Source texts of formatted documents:
[Start of Attachment]

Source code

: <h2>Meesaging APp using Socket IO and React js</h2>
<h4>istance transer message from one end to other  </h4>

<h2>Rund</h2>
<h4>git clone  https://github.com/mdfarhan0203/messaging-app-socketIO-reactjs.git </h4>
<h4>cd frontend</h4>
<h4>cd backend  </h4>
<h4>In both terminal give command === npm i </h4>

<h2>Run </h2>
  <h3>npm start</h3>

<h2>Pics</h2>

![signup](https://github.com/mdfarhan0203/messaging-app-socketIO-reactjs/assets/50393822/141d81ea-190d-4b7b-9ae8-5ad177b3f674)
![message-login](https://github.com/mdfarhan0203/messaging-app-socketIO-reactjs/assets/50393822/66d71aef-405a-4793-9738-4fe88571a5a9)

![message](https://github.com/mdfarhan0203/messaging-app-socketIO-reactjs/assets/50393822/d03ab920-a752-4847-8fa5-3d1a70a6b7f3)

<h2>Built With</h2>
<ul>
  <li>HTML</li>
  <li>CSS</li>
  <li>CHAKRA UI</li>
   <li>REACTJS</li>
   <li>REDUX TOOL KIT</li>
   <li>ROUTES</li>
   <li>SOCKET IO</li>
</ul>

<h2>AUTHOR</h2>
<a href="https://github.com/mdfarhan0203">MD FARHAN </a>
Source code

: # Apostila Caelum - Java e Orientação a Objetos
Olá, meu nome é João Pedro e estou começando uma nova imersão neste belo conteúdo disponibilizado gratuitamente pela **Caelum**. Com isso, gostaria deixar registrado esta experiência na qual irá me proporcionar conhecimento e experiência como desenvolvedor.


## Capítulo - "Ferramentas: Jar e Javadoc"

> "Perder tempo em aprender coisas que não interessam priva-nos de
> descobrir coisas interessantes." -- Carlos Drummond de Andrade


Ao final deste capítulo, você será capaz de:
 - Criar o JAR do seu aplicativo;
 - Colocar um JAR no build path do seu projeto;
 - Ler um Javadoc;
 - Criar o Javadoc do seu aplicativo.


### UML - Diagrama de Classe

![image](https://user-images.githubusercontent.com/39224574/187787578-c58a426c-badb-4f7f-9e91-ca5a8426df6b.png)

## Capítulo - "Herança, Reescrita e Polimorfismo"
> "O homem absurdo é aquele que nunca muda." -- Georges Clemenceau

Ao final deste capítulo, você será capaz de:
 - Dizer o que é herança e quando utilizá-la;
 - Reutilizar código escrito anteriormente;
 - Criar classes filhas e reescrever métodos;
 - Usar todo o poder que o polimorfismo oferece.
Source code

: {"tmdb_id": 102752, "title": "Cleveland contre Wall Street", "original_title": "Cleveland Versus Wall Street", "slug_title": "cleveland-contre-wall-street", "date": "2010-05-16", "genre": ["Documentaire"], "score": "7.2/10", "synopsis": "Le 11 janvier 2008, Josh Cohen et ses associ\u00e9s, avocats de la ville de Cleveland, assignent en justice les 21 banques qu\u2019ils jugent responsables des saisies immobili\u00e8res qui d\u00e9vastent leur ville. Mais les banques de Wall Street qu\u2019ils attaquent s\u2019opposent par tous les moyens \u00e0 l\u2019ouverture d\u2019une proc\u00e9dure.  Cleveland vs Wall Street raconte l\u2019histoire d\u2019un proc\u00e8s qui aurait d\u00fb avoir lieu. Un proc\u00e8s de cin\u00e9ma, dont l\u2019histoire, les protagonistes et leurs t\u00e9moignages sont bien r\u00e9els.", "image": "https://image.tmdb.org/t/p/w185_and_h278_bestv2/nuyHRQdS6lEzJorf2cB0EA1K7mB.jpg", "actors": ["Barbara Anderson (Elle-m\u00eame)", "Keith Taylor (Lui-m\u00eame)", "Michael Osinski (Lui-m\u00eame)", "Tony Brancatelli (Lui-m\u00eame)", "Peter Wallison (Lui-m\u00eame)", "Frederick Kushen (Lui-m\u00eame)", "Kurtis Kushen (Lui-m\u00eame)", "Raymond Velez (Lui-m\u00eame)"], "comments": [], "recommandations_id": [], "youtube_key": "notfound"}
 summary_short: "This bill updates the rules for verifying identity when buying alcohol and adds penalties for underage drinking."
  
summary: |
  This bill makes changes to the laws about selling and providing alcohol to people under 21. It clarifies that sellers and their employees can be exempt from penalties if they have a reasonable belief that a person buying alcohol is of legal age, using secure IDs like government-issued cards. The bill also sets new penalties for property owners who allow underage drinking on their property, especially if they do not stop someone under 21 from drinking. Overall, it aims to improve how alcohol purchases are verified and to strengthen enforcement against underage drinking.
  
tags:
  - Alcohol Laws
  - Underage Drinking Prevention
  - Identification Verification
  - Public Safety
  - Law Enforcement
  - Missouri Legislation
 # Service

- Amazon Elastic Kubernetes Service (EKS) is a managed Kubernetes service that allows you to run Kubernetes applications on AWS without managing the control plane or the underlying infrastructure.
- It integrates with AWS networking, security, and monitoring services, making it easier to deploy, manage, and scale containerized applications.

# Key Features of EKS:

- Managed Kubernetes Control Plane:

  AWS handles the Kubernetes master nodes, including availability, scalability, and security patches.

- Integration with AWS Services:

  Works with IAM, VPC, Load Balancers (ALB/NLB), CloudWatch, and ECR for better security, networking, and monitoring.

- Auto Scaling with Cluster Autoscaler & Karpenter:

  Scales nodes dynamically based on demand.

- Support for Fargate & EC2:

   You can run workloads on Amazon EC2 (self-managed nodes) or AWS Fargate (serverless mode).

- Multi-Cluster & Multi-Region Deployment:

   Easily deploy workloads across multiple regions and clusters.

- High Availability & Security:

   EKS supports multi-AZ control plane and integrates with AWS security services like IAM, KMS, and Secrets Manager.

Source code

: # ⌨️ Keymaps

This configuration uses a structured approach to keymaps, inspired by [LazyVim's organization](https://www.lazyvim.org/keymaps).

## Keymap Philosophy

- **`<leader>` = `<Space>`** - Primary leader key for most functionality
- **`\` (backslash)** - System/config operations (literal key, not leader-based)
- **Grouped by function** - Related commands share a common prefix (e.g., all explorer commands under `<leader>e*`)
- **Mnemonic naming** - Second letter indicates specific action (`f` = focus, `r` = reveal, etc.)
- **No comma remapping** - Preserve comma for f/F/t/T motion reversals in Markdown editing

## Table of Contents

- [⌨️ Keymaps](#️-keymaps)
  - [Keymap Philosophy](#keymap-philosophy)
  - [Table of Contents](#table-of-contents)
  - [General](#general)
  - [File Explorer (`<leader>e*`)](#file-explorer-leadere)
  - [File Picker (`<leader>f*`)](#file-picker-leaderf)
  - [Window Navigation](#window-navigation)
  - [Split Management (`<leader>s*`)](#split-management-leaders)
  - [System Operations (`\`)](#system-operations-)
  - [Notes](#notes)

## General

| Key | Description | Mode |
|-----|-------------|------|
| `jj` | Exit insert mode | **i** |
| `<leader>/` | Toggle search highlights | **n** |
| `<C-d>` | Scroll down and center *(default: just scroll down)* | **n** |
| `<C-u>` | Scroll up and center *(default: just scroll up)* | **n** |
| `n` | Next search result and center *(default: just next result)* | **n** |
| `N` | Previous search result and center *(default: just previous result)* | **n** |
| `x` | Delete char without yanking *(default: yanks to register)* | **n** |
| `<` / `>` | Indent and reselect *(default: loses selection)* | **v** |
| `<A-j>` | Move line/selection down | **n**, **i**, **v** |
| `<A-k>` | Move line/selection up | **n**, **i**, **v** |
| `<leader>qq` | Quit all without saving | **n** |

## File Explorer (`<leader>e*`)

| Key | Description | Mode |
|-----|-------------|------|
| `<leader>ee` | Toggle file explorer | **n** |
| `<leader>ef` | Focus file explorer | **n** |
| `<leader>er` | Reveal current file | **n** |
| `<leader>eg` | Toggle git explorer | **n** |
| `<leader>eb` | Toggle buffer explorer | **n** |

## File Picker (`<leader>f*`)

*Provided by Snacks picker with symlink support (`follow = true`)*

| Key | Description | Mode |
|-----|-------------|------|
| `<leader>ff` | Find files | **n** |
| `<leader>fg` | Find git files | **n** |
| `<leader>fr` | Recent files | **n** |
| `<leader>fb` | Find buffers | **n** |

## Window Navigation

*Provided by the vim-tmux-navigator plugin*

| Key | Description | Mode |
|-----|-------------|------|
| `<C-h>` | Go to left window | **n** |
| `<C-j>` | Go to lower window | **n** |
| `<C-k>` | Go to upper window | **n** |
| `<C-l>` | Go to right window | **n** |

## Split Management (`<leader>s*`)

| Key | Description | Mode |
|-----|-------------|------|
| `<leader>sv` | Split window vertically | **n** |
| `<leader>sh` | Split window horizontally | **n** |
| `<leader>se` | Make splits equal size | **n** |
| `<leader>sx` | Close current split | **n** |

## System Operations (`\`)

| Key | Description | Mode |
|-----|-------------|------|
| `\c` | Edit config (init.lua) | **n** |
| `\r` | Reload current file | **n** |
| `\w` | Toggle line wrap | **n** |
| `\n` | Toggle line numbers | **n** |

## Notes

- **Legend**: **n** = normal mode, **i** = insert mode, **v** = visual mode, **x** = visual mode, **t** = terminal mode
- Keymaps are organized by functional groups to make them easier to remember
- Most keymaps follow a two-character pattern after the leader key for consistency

[End of Attachment]

• [Task requirements]: Write out each line above with the word "coisas".

• [Answer section]:
> "Perder tempo em aprender coisas que não interessam priva-nos de
> descobrir coisas interessantes." -- Carlos Drummond de Andrade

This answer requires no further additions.